──────── Entries supplied ────────

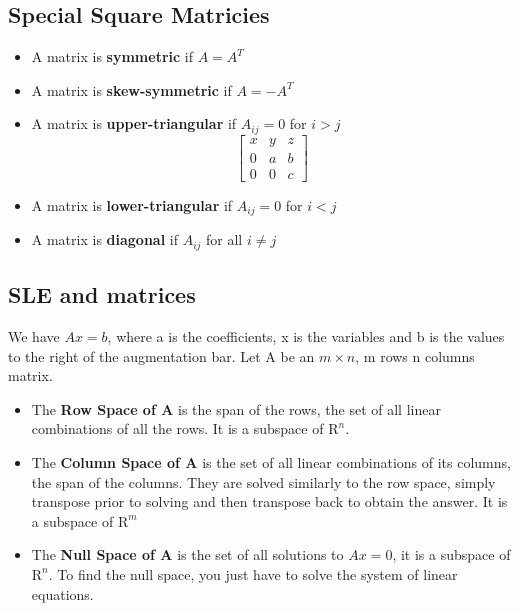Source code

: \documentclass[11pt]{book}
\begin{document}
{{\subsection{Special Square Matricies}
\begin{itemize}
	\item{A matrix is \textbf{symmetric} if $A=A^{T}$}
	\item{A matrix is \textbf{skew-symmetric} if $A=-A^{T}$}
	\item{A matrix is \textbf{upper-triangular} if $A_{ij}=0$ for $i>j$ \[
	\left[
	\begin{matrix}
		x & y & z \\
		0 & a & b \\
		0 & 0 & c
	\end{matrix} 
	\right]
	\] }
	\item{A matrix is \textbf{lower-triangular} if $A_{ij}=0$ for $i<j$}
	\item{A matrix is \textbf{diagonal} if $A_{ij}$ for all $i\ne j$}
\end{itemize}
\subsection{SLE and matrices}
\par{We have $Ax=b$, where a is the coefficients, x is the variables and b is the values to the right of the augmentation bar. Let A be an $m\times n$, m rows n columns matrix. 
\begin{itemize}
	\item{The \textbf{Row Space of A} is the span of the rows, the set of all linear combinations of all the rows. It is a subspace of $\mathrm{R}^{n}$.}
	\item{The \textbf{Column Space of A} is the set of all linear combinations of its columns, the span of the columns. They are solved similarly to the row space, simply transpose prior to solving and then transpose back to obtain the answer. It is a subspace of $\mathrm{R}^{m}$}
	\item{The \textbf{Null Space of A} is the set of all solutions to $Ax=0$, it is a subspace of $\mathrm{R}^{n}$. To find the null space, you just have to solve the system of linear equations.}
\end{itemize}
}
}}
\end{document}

────────

Work order. Leave the pictures out and write out every entry exactly as given.

Your response.
Source code

: \documentclass[11pt]{book}
\begin{document}
{{\subsection{Special Square Matricies}
\begin{itemize}
	\item{A matrix is \textbf{symmetric} if $A=A^{T}$}
	\item{A matrix is \textbf{skew-symmetric} if $A=-A^{T}$}
	\item{A matrix is \textbf{upper-triangular} if $A_{ij}=0$ for $i>j$ \[
	\left[
	\begin{matrix}
		x & y & z \\
		0 & a & b \\
		0 & 0 & c
	\end{matrix} 
	\right]
	\] }
	\item{A matrix is \textbf{lower-triangular} if $A_{ij}=0$ for $i<j$}
	\item{A matrix is \textbf{diagonal} if $A_{ij}$ for all $i\ne j$}
\end{itemize}
\subsection{SLE and matrices}
\par{We have $Ax=b$, where a is the coefficients, x is the variables and b is the values to the right of the augmentation bar. Let A be an $m\times n$, m rows n columns matrix. 
\begin{itemize}
	\item{The \textbf{Row Space of A} is the span of the rows, the set of all linear combinations of all the rows. It is a subspace of $\mathrm{R}^{n}$.}
	\item{The \textbf{Column Space of A} is the set of all linear combinations of its columns, the span of the columns. They are solved similarly to the row space, simply transpose prior to solving and then transpose back to obtain the answer. It is a subspace of $\mathrm{R}^{m}$}
	\item{The \textbf{Null Space of A} is the set of all solutions to $Ax=0$, it is a subspace of $\mathrm{R}^{n}$. To find the null space, you just have to solve the system of linear equations.}
\end{itemize}
}
}}
\end{document}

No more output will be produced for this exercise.